Twilight

日の沈む頃、黄昏色に染まった空のコントラスト、遠くに描かれた一筆の飛行機。夕方五時のチャイムが響き、一番星が静かに瞬く。その景色が好きだ。でもその時間は一瞬で、少し目を離せばすぐに夜の闇に飲まれてしまう。そして不意に僕らは、いつのまにか遠くまで来てしまったことを思い知らされる。

どうしても過去のことは輝いて見えるし、現状や続く日常の良し悪しに自分で気づくことはなかなか難しい。充実してみえる毎日でも、いつもどこかに焦りや不安が伴う。いつまでもこのままでありたいと、大切なものがずっとそこにあってほしいと願っても、変わらないものなどない。考えても仕方ない葛藤が終わらない。覚悟を決めたはずなのに、結局あの頃、あの場所に帰りたくなってしまう。今はもう違う帰り道、夜の信号はずっと先まで青が続いている。歩みを止める術はもうない。

もう年の暮れ、街はちょっと早いクリスマスムードのイルミネーションで賑わう。夜はより一層冷え込んできた。歳をとるにつれてやることも増え、移り変わる季節に敏感でなくなってしまった。風の匂いや木々の色めき、そういった季節の変わる予感さえ感じにくくなってしまった。それだけやることに追われているのだろう。

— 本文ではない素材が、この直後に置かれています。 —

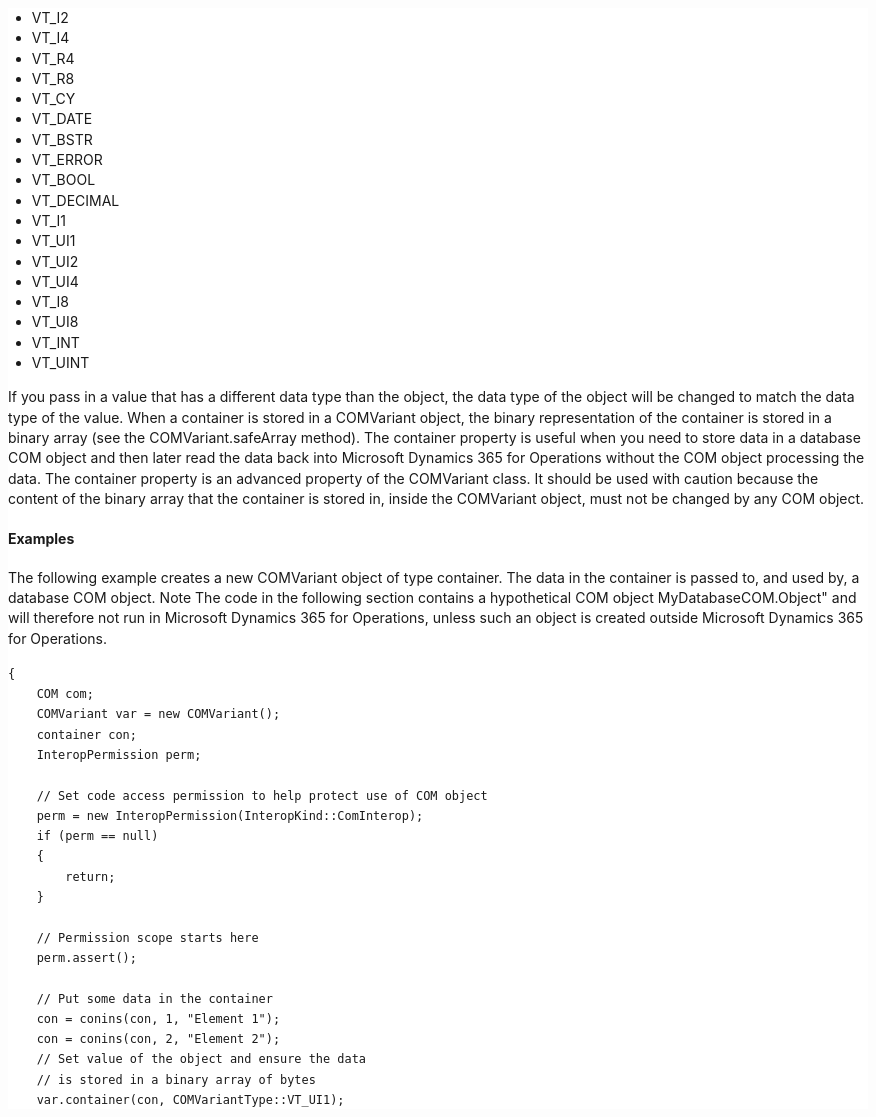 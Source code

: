-   VT\_I2
-   VT\_I4
-   VT\_R4
-   VT\_R8
-   VT\_CY
-   VT\_DATE
-   VT\_BSTR
-   VT\_ERROR
-   VT\_BOOL
-   VT\_DECIMAL
-   VT\_I1
-   VT\_UI1
-   VT\_UI2
-   VT\_UI4
-   VT\_I8
-   VT\_UI8
-   VT\_INT
-   VT\_UINT

If you pass in a value that has a different data type than the object, the data type of the object will be changed to match the data type of the value. When a container is stored in a COMVariant object, the binary representation of the container is stored in a binary array (see the COMVariant.safeArray method). The container property is useful when you need to store data in a database COM object and then later read the data back into Microsoft Dynamics 365 for Operations without the COM object processing the data. The container property is an advanced property of the COMVariant class. It should be used with caution because the content of the binary array that the container is stored in, inside the COMVariant object, must not be changed by any COM object.

#### Examples

The following example creates a new COMVariant object of type container. The data in the container is passed to, and used by, a database COM object. Note The code in the following section contains a hypothetical COM object MyDatabaseCOM.Object" and will therefore not run in Microsoft Dynamics 365 for Operations, unless such an object is created outside Microsoft Dynamics 365 for Operations.

    { 
        COM com; 
        COMVariant var = new COMVariant(); 
        container con; 
        InteropPermission perm; 
      
        // Set code access permission to help protect use of COM object 
        perm = new InteropPermission(InteropKind::ComInterop); 
        if (perm == null) 
        { 
            return; 
        } 
      
        // Permission scope starts here 
        perm.assert(); 
      
        // Put some data in the container 
        con = conins(con, 1, "Element 1"); 
        con = conins(con, 2, "Element 2"); 
        // Set value of the object and ensure the data 
        // is stored in a binary array of bytes 
        var.container(con, COMVariantType::VT_UI1);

それはそれでありがたいが、少し淋しい。

久しぶりに眺めた沈みゆく夕日に、こうやって一日がまた終わっていくんだなと、あの人の歌っていた歌詞の一節を思いだしていた。

忙しなく続く僕らの生活、それがどんなに慌ただしくても、いつだって空は平等で時は流れ、地球は回り続けるのだろう。

あと何回僕らは平穏な日々を過ごせるのだろうか。今日も空は何も言わずただ見守ってくれている。未来はきっと僕らに委ねられている。この夕日が沈んだら、一夜の静寂が訪れ、明日もまた朝日が昇るはずだ。